Proclaiming himself president of Nicaragua before a Central American unified army booted him out, Walker became the best known of the filibusters in mid-nineteenth century United States. Cardenal practically quotes Walker, who issued the following proclamation as he was tossed out of the region: "Reduced to our present position by the cowardice of some, the incapacity of others, and the treachery of many, the army has yet written a page of American history which it is impossible to forget or erase." A page of history would appear to be little consolation for a general being escorted away from the territory he conquered temporarily. Why, then, does Walker grant the written text such value? Walker's The War in Nicaragua (1860) betrays an inordinate faith in the written word. Published to raise money for yet another filibustering expedition to Central America, Walker's "history" displays his awareness that the objects of representation are not static but rather are subject to a process of textual inscription and interpretation. Shortly after taking power in Nicaragua, Walker established a newspaper, El Nicaragüense, "as a means of diffusing information concerning the natural resources and advantages of Nicaragua, no less than as a chronicle of current events." Articles from El Nicaragüense regularly made their way into the U.S. press. At the same time, some of Walker's associates functioned much like present-day spin doctors, attempting to persuade the U.S. public to support their cause by publishing books and articles.

Walker shared with Cuban filibusteros a commitment to using newspapers and books to promote the cause of filibustering. While Walker fashioned himself as a writer of history, Cubans in exile saw themselves as participating in a historical movement and thus adopted the term "filibuster" not only as a political badge of honor but also as a description of what they were doing as writers. Cuban exiles saw filibustering as part of a historical telos leading to liberation from colonialism and democratic rule in Cuba. They believed that newspaper articles and poems would bring about this historical transformation by persuading readers that they should support the seizure of an area and accept the filibuster's new geographical, social, and/or political relocation.
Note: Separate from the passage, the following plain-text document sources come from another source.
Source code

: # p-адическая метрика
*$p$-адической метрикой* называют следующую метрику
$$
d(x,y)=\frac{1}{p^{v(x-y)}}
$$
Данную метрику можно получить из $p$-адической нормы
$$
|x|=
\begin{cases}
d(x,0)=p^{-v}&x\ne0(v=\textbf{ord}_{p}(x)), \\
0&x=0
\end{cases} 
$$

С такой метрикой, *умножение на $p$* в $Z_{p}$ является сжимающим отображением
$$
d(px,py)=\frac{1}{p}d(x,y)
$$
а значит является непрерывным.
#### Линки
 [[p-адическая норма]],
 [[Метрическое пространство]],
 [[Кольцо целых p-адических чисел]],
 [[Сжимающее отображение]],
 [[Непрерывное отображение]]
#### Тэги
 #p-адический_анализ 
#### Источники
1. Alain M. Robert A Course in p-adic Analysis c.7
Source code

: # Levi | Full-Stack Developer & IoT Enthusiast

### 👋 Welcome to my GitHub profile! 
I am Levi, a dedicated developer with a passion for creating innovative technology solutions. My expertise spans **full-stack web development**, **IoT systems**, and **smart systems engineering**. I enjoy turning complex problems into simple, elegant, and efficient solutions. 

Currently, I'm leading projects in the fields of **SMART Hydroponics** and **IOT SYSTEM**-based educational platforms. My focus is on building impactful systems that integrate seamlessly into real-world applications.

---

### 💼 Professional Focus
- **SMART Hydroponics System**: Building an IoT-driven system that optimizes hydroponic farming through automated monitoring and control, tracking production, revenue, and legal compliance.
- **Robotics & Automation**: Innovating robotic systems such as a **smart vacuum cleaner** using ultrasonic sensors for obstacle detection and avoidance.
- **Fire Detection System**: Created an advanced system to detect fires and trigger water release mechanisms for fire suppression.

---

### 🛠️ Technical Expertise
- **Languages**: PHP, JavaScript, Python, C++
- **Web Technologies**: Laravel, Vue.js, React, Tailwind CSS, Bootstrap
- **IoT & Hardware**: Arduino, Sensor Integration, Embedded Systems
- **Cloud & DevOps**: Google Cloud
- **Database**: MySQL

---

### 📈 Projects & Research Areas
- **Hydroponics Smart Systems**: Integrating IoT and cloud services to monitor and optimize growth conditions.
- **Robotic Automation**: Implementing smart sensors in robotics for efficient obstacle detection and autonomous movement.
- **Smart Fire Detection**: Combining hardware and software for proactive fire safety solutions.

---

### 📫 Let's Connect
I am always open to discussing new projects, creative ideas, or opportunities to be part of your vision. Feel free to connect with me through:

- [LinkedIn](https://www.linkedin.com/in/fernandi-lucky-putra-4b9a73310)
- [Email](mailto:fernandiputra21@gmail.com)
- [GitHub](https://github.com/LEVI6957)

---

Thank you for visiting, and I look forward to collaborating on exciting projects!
Putting that another way, Cubans were intent on entering debates about critical terms and political programs to usher in what they believed to be an inevitable republican future for Cuba.

Cuban filibusteros wrote on two fronts: the U.S. theater of public opinion and the Spanish-controlled colonial setting of Cuba. In both places, the filibuster was a vexing symbol that inspired debate and attack. In one of the most elaborate defenses of the word "filibuster," the anonymous author of The Destiny of Nicaragua traced the term back to the French port of Cape Finestre. From this port, the book argued, a French captain had sailed to avenge a massacre carried out by Spanish troops against a French outpost in Florida. "Sailors and those coming by sea are frequently designated by the port of their departure, and it would be natural to call this company Finibusters or Finibusterers.... Thus it will be seen that this term of Filibustier is not so great a reproach as some conservative old diplomatic fogies imagine." In this etymological lesson, the author sought to claim an origin to the word based on an opposition to Spanish atrocities. By doing so, the author sought to associate filibustering with justice. William Walker took a different tact, disclaiming the word "filibuster" altogether from his expeditions: "That which you ignorantly call 'Filibusterism' is not the offspring of hasty passion or ill-regulated desire; it is the fruit of the sure, unerring instincts which act in accordance with laws as old as the creation. They are but drivellers who speak of establishing fixed relations between the pure white American race, as it exists in the United States, and the mixed Hispano-Indian race, as it exists in Mexico and Central America, without the employment of force." Dressing his expeditions in the cloak of the racial ideology that fueled Manifest Destiny, Walker disclaimed the "ill-regulated desire" that readers might have associated with pirates.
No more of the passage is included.